Saat mobil menepi , brigadir Royadin menghampiri sisi kanan pengemudi dan memberi hormat.
“Selamat pagi!” Brigadir Royadin memberi hormat dengan sikap sempurna . “Boleh ditunjukan rebuwes!” Ia meminta surat surat mobil berikut surat ijin mengemudi kepada lelaki di balik kaca , jaman itu surat mobil masih diistilahkan rebuwes.
Perlahan , pria berusia sekitar setengah abad menurunkan kaca samping secara penuh.
“Ada apa pak polisi ?” Tanya pria itu.
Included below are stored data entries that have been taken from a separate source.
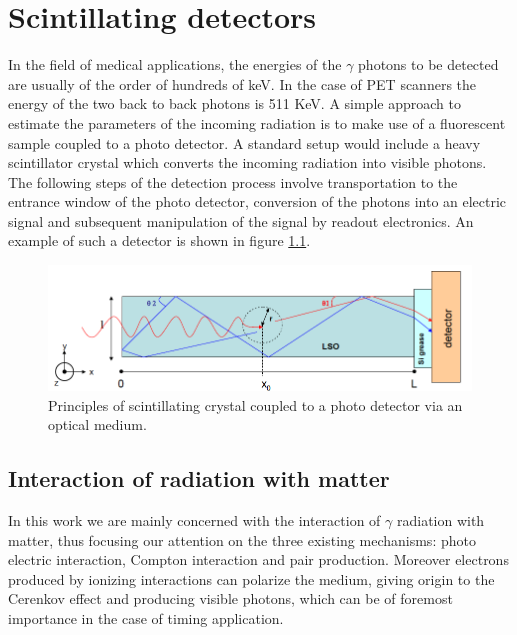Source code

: 

\chapter{Scintillating detectors}

In the field of medical applications, the energies of the $\gamma$ photons to be detected are usually of the order of hundreds of keV. In the case of PET scanners the energy of the two back to back photons is 511 KeV.
A simple approach to estimate the parameters of the incoming radiation is to make use of a fluorescent sample coupled to a photo detector. A standard setup would include a heavy scintillator crystal which converts the incoming radiation into visible photons. The following steps of the detection process involve transportation to the entrance window of the photo detector, conversion of the photons into an electric signal and subsequent manipulation of the signal by readout electronics. An example of such a detector is shown in figure \ref{fig:detector_struct}.

\begin{figure}
\centering
\includegraphics[width=12cm]{../Pictures/Chapter_2/detector.png}
\caption[Principles of scintillating detectors]{Principles of scintillating crystal coupled to a photo detector via an optical medium.}
\label{fig:detector_struct}
\end{figure}

\section{Interaction of radiation with matter}
In this work we are mainly concerned with the interaction of $\gamma$ radiation with matter, thus focusing our attention on the three existing mechanisms: photo electric interaction, Compton interaction and pair production.
Moreover electrons produced by ionizing interactions can polarize the medium, giving origin to the Cerenkov effect and producing visible photons, which can be of foremost importance in the case of timing application.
Brigadir Royadin tersentak kaget , ia mengenali siapa pria itu . “Ya Allah…sinuwun!” kejutnya dalam hati . Gugup bukan main namun itu hanya berlangsung sedetik , naluri polisinya tetap menopang tubuh gagahnya dalam sikap sempurna.
“Bapak melangar verbodden , tidak boleh lewat sini, ini satu arah !” Ia memandangi pria itu yang tak lain adalah Sultan Jogja, Sri Sultan Hamengkubuwono IX. Dirinya tak habis pikir , orang sebesar sultan HB IX mengendarai sendiri mobilnya dari jogja ke pekalongan yang jauhnya cukup lumayan., entah tujuannya kemana.
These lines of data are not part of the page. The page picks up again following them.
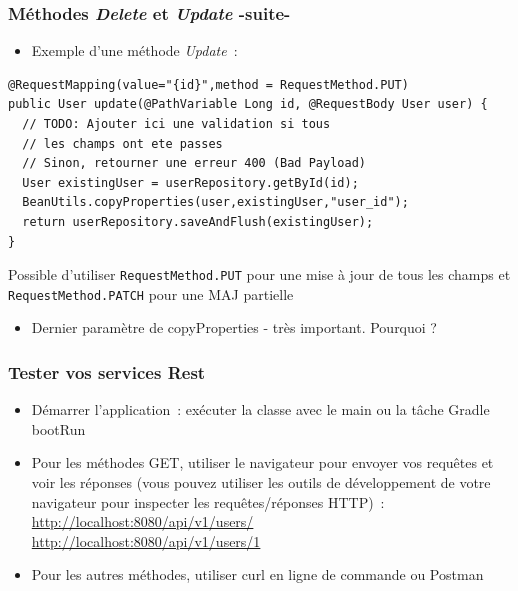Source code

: \documentclass{beamer}
\begin{document}
\begin{frame}[fragile]
\frametitle{Méthodes \textit{Delete} et \textit{Update} -suite-}
\begin{itemize}	
	\item Exemple d'une méthode \textit{Update}~:
\end{itemize}
\begin{lstlisting}
@RequestMapping(value="{id}",method = RequestMethod.PUT)
public User update(@PathVariable Long id, @RequestBody User user) {
  // TODO: Ajouter ici une validation si tous 
  // les champs ont ete passes
  // Sinon, retourner une erreur 400 (Bad Payload)
  User existingUser = userRepository.getById(id);
  BeanUtils.copyProperties(user,existingUser,"user_id");
  return userRepository.saveAndFlush(existingUser);
}
\end{lstlisting}
Possible d'utiliser \texttt{RequestMethod.PUT} pour une mise à jour de tous les champs et \texttt{RequestMethod.PATCH} pour une MAJ partielle
\begin{itemize}	
\item Dernier paramètre de copyProperties - très important. Pourquoi ?
\end{itemize}
\end{frame}

\begin{frame}[fragile]
	\frametitle{Tester vos services Rest}
	\begin{itemize}
		\item Démarrer l'application~: exécuter la classe avec le main ou la tâche Gradle bootRun
		\item Pour les méthodes GET, utiliser le navigateur pour envoyer vos requêtes et voir les réponses (vous pouvez utiliser les outils de développement de votre navigateur pour inspecter les requêtes/réponses HTTP)~:
		\url{http://localhost:8080/api/v1/users/}\\
		\url{http://localhost:8080/api/v1/users/1}
		\item Pour les autres méthodes, utiliser curl en ligne de commande ou Postman
\end{itemize}
\end{frame}
\end{document}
Setelah melihat rebuwes , Brigadir Royadin mempersilahkan Sri Sultan untuk mengecek tanda larangan verboden di ujung jalan , namun sultan menolak.
“ Ya ..saya salah , kamu benar , saya pasti salah !” Sinuwun turun dari sedannya dan menghampiri Brigadir Royadin yang tetap menggengam rebuwes tanpa tahu harus berbuat apa.
“ Jadi…?” Sinuwun bertanya , pertanyaan yang singkat namun sulit bagi brigadir Royadin menjawabnya .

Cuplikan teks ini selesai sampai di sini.